(Beginning of PROVIDED RECORDS)

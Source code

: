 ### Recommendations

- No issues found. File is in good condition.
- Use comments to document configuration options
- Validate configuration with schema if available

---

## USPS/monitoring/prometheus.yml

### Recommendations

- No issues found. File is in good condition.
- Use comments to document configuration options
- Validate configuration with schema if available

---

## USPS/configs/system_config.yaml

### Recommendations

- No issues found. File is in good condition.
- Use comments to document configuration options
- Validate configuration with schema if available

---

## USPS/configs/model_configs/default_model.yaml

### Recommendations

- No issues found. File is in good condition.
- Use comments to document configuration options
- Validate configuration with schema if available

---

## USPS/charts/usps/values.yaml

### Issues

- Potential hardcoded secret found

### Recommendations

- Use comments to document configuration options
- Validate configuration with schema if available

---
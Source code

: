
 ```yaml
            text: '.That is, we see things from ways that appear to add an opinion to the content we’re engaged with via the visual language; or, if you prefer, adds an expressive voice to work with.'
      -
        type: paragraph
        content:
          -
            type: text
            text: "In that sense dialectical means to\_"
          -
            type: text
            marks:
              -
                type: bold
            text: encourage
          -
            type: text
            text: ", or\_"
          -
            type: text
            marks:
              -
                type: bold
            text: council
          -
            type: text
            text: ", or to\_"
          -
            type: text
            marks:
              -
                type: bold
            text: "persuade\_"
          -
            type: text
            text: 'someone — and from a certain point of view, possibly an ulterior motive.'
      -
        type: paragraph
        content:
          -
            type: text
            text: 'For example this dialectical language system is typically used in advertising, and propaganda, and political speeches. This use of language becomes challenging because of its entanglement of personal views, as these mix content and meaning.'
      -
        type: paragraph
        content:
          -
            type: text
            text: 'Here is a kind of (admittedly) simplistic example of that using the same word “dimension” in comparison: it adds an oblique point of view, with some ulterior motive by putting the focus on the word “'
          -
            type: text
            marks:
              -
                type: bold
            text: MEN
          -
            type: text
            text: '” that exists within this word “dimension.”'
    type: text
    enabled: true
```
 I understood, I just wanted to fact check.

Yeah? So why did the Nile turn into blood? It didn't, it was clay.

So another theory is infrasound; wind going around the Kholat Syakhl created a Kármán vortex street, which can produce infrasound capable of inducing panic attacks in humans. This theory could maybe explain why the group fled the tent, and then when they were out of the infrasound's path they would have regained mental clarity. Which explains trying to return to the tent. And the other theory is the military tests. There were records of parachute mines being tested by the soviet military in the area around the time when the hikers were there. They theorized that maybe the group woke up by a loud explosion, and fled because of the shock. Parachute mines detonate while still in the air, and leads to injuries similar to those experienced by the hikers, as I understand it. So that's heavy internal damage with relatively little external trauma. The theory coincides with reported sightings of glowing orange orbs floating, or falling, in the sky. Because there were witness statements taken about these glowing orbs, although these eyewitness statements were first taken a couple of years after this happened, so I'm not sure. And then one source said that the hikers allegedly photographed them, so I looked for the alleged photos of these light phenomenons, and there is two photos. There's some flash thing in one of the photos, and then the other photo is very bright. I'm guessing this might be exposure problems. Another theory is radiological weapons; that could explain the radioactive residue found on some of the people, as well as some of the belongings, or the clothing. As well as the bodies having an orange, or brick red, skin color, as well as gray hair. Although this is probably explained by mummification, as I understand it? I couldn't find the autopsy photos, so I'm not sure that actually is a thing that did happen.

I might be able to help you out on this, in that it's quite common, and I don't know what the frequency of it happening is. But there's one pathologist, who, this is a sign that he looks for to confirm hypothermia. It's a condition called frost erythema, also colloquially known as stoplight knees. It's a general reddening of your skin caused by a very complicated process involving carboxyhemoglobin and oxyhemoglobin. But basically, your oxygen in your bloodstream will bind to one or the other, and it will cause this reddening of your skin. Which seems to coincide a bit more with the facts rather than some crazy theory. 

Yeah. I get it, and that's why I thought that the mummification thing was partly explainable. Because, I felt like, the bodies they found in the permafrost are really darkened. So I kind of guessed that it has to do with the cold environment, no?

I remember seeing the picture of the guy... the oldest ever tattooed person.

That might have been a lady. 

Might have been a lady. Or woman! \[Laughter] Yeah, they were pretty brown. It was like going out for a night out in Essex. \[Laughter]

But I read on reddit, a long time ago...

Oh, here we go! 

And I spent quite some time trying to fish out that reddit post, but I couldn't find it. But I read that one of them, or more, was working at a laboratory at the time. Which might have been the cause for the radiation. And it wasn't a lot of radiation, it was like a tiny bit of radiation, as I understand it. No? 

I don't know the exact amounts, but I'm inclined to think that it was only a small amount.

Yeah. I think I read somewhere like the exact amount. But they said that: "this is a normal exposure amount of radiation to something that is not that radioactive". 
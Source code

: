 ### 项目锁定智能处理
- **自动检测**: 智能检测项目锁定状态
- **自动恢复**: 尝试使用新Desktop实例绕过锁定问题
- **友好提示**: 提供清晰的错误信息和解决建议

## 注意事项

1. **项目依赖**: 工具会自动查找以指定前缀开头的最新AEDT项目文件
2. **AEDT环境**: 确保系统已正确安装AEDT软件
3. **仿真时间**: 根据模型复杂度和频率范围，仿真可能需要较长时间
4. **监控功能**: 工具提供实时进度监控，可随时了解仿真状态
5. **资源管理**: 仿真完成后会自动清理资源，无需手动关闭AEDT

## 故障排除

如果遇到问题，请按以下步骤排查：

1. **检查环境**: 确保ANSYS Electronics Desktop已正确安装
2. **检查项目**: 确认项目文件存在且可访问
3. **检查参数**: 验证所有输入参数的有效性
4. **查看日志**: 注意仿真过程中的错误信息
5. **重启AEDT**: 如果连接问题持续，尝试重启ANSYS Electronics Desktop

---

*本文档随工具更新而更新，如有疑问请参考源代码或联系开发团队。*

(End of PROVIDED RECORDS)

WORK INSTRUCTIONS: All the lines above should come back exactly as written.

EXPECTED ANSWER:
Source code

: ### Recommendations

- No issues found. File is in good condition.
- Use comments to document configuration options
- Validate configuration with schema if available

---

## USPS/monitoring/prometheus.yml

### Recommendations

- No issues found. File is in good condition.
- Use comments to document configuration options
- Validate configuration with schema if available

---

## USPS/configs/system_config.yaml

### Recommendations

- No issues found. File is in good condition.
- Use comments to document configuration options
- Validate configuration with schema if available

---

## USPS/configs/model_configs/default_model.yaml

### Recommendations

- No issues found. File is in good condition.
- Use comments to document configuration options
- Validate configuration with schema if available

---

## USPS/charts/usps/values.yaml

### Issues

- Potential hardcoded secret found

### Recommendations

- Use comments to document configuration options
- Validate configuration with schema if available

---
Source code

:
 ```yaml
            text: '.That is, we see things from ways that appear to add an opinion to the content we’re engaged with via the visual language; or, if you prefer, adds an expressive voice to work with.'
      -
        type: paragraph
        content:
          -
            type: text
            text: "In that sense dialectical means to\_"
          -
            type: text
            marks:
              -
                type: bold
            text: encourage
          -
            type: text
            text: ", or\_"
          -
            type: text
            marks:
              -
                type: bold
            text: council
          -
            type: text
            text: ", or to\_"
          -
            type: text
            marks:
              -
                type: bold
            text: "persuade\_"
          -
            type: text
            text: 'someone — and from a certain point of view, possibly an ulterior motive.'
      -
        type: paragraph
        content:
          -
            type: text
            text: 'For example this dialectical language system is typically used in advertising, and propaganda, and political speeches. This use of language becomes challenging because of its entanglement of personal views, as these mix content and meaning.'
      -
        type: paragraph
        content:
          -
            type: text
            text: 'Here is a kind of (admittedly) simplistic example of that using the same word “dimension” in comparison: it adds an oblique point of view, with some ulterior motive by putting the focus on the word “'
          -
            type: text
            marks:
              -
                type: bold
            text: MEN
          -
            type: text
            text: '” that exists within this word “dimension.”'
    type: text
    enabled: true
```
 I understood, I just wanted to fact check.

Yeah? So why did the Nile turn into blood? It didn't, it was clay.

So another theory is infrasound; wind going around the Kholat Syakhl created a Kármán vortex street, which can produce infrasound capable of inducing panic attacks in humans. This theory could maybe explain why the group fled the tent, and then when they were out of the infrasound's path they would have regained mental clarity. Which explains trying to return to the tent. And the other theory is the military tests. There were records of parachute mines being tested by the soviet military in the area around the time when the hikers were there. They theorized that maybe the group woke up by a loud explosion, and fled because of the shock. Parachute mines detonate while still in the air, and leads to injuries similar to those experienced by the hikers, as I understand it. So that's heavy internal damage with relatively little external trauma. The theory coincides with reported sightings of glowing orange orbs floating, or falling, in the sky. Because there were witness statements taken about these glowing orbs, although these eyewitness statements were first taken a couple of years after this happened, so I'm not sure. And then one source said that the hikers allegedly photographed them, so I looked for the alleged photos of these light phenomenons, and there is two photos. There's some flash thing in one of the photos, and then the other photo is very bright. I'm guessing this might be exposure problems. Another theory is radiological weapons; that could explain the radioactive residue found on some of the people, as well as some of the belongings, or the clothing. As well as the bodies having an orange, or brick red, skin color, as well as gray hair. Although this is probably explained by mummification, as I understand it? I couldn't find the autopsy photos, so I'm not sure that actually is a thing that did happen.

I might be able to help you out on this, in that it's quite common, and I don't know what the frequency of it happening is. But there's one pathologist, who, this is a sign that he looks for to confirm hypothermia. It's a condition called frost erythema, also colloquially known as stoplight knees. It's a general reddening of your skin caused by a very complicated process involving carboxyhemoglobin and oxyhemoglobin. But basically, your oxygen in your bloodstream will bind to one or the other, and it will cause this reddening of your skin. Which seems to coincide a bit more with the facts rather than some crazy theory. 

Yeah. I get it, and that's why I thought that the mummification thing was partly explainable. Because, I felt like, the bodies they found in the permafrost are really darkened. So I kind of guessed that it has to do with the cold environment, no?

I remember seeing the picture of the guy... the oldest ever tattooed person.

That might have been a lady. 

Might have been a lady. Or woman! \[Laughter] Yeah, they were pretty brown. It was like going out for a night out in Essex. \[Laughter]

But I read on reddit, a long time ago...

Oh, here we go! 

And I spent quite some time trying to fish out that reddit post, but I couldn't find it. But I read that one of them, or more, was working at a laboratory at the time. Which might have been the cause for the radiation. And it wasn't a lot of radiation, it was like a tiny bit of radiation, as I understand it. No? 

I don't know the exact amounts, but I'm inclined to think that it was only a small amount.

Yeah. I think I read somewhere like the exact amount. But they said that: "this is a normal exposure amount of radiation to something that is not that radioactive". 
Source code

: ### 项目锁定智能处理
- **自动检测**: 智能检测项目锁定状态
- **自动恢复**: 尝试使用新Desktop实例绕过锁定问题
- **友好提示**: 提供清晰的错误信息和解决建议

## 注意事项

1. **项目依赖**: 工具会自动查找以指定前缀开头的最新AEDT项目文件
2. **AEDT环境**: 确保系统已正确安装AEDT软件
3. **仿真时间**: 根据模型复杂度和频率范围，仿真可能需要较长时间
4. **监控功能**: 工具提供实时进度监控，可随时了解仿真状态
5. **资源管理**: 仿真完成后会自动清理资源，无需手动关闭AEDT

## 故障排除

如果遇到问题，请按以下步骤排查：

1. **检查环境**: 确保ANSYS Electronics Desktop已正确安装
2. **检查项目**: 确认项目文件存在且可访问
3. **检查参数**: 验证所有输入参数的有效性
4. **查看日志**: 注意仿真过程中的错误信息
5. **重启AEDT**: 如果连接问题持续，尝试重启ANSYS Electronics Desktop

---

*本文档随工具更新而更新，如有疑问请参考源代码或联系开发团队。*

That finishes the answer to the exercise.